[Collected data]
◇ ◇ ◇ ◇ ◇
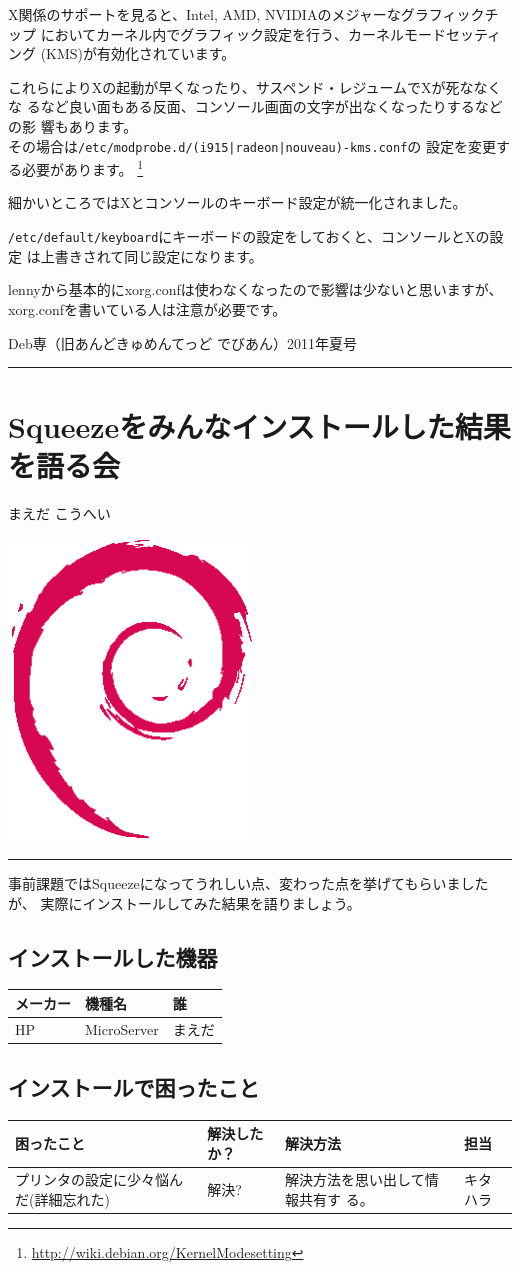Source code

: \documentclass[mingoth,a4paper]{jsarticle}
\renewcommand{\dancersection}[2]{%
\newpage
Deb専（旧あんどきゅめんてっど でびあん）2011年夏号
%
\vspace{0.1mm}\\
{\color{dancerdarkblue}\rule{\hsize}{2mm}}

%
%
\begin{minipage}[t]{0.6\hsize}
\color{dancerdarkblue}
\vspace{1cm}
\section{#1}
\hfill{}#2\\
\end{minipage}
\begin{minipage}[t]{0.4\hsize}
\vspace{-2cm}
\hfill{}\includegraphics[height=8cm]{image200502/openlogo-nd.eps}\\
\vspace{-5cm}
\end{minipage}
%
{\color{dancerlightblue}\rule{0.66\hsize}{2mm}}
%
\vspace{2cm}
}
\begin{document}
X関係のサポートを見ると、Intel, AMD, NVIDIAのメジャーなグラフィックチップ
においてカーネル内でグラフィック設定を行う、カーネルモードセッティング
(KMS)が有効化されています。

これらによりXの起動が早くなったり、サスペンド・レジュームでXが死ななくな
るなど良い面もある反面、コンソール画面の文字が出なくなったりするなどの影
響もあります。\\
その場合は\texttt{/etc/modprobe.d/(i915|radeon|nouveau)-kms.conf}の
設定を変更する必要があります。
\footnote{\url{http://wiki.debian.org/KernelModesetting}}

細かいところではXとコンソールのキーボード設定が統一化されました。

\texttt{/etc/default/keyboard}にキーボードの設定をしておくと、コンソールとXの設定
は上書きされて同じ設定になります。

lennyから基本的にxorg.confは使わなくなったので影響は少ないと思いますが、
xorg.confを書いている人は注意が必要です。

\dancersection{Squeezeをみんなインストールした結果を語る会}{まえだ こうへい}

事前課題ではSqueezeになってうれしい点、変わった点を挙げてもらいましたが、
実際にインストールしてみた結果を語りましょう。

\subsection{インストールした機器}

\begin{table}[H]
 \begin{center}
  \begin{tabular}{|p{10em}|p{15em}|p{15em}|}
   \hline
   メーカー & 機種名 & 誰 \\
   \hline
   HP & MicroServer & まえだ\\
   \hline
  \end{tabular}
 \end{center}
\end{table}

\subsection{インストールで困ったこと}

\begin{table}[H]
 \begin{center}
  \begin{tabular}{|p{15em}|p{10em}|p{15em}|p{5em}|}
   \hline
   困ったこと & 解決したか？ & 解決方法 & 担当 \\
   \hline
   プリンタの設定に少々悩んだ(詳細忘れた)& 解決? & 解決方法を思い出して情報共有す
	   る。 & キタハラ\\
   \hline
  \end{tabular}
 \end{center}
\end{table}
\end{document}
◇ ◇ ◇ ◇ ◇
# [EXERCISE]
All entries above must be printed again verbatim, with images excluded.

# [EXERCISE OUTPUT]
Source code

: \documentclass[mingoth,a4paper]{jsarticle}
\renewcommand{\dancersection}[2]{%
\newpage
Deb専（旧あんどきゅめんてっど でびあん）2011年夏号
%
\vspace{0.1mm}\\
{\color{dancerdarkblue}\rule{\hsize}{2mm}}

%
%
\begin{minipage}[t]{0.6\hsize}
\color{dancerdarkblue}
\vspace{1cm}
\section{#1}
\hfill{}#2\\
\end{minipage}
\begin{minipage}[t]{0.4\hsize}
\vspace{-2cm}
\hfill{}\includegraphics[height=8cm]{image200502/openlogo-nd.eps}\\
\vspace{-5cm}
\end{minipage}
%
{\color{dancerlightblue}\rule{0.66\hsize}{2mm}}
%
\vspace{2cm}
}
\begin{document}
X関係のサポートを見ると、Intel, AMD, NVIDIAのメジャーなグラフィックチップ
においてカーネル内でグラフィック設定を行う、カーネルモードセッティング
(KMS)が有効化されています。

これらによりXの起動が早くなったり、サスペンド・レジュームでXが死ななくな
るなど良い面もある反面、コンソール画面の文字が出なくなったりするなどの影
響もあります。\\
その場合は\texttt{/etc/modprobe.d/(i915|radeon|nouveau)-kms.conf}の
設定を変更する必要があります。
\footnote{\url{http://wiki.debian.org/KernelModesetting}}

細かいところではXとコンソールのキーボード設定が統一化されました。

\texttt{/etc/default/keyboard}にキーボードの設定をしておくと、コンソールとXの設定
は上書きされて同じ設定になります。

lennyから基本的にxorg.confは使わなくなったので影響は少ないと思いますが、
xorg.confを書いている人は注意が必要です。

\dancersection{Squeezeをみんなインストールした結果を語る会}{まえだ こうへい}

事前課題ではSqueezeになってうれしい点、変わった点を挙げてもらいましたが、
実際にインストールしてみた結果を語りましょう。

\subsection{インストールした機器}

\begin{table}[H]
 \begin{center}
  \begin{tabular}{|p{10em}|p{15em}|p{15em}|}
   \hline
   メーカー & 機種名 & 誰 \\
   \hline
   HP & MicroServer & まえだ\\
   \hline
  \end{tabular}
 \end{center}
\end{table}

\subsection{インストールで困ったこと}

\begin{table}[H]
 \begin{center}
  \begin{tabular}{|p{15em}|p{10em}|p{15em}|p{5em}|}
   \hline
   困ったこと & 解決したか？ & 解決方法 & 担当 \\
   \hline
   プリンタの設定に少々悩んだ(詳細忘れた)& 解決? & 解決方法を思い出して情報共有す
	   る。 & キタハラ\\
   \hline
  \end{tabular}
 \end{center}
\end{table}
\end{document}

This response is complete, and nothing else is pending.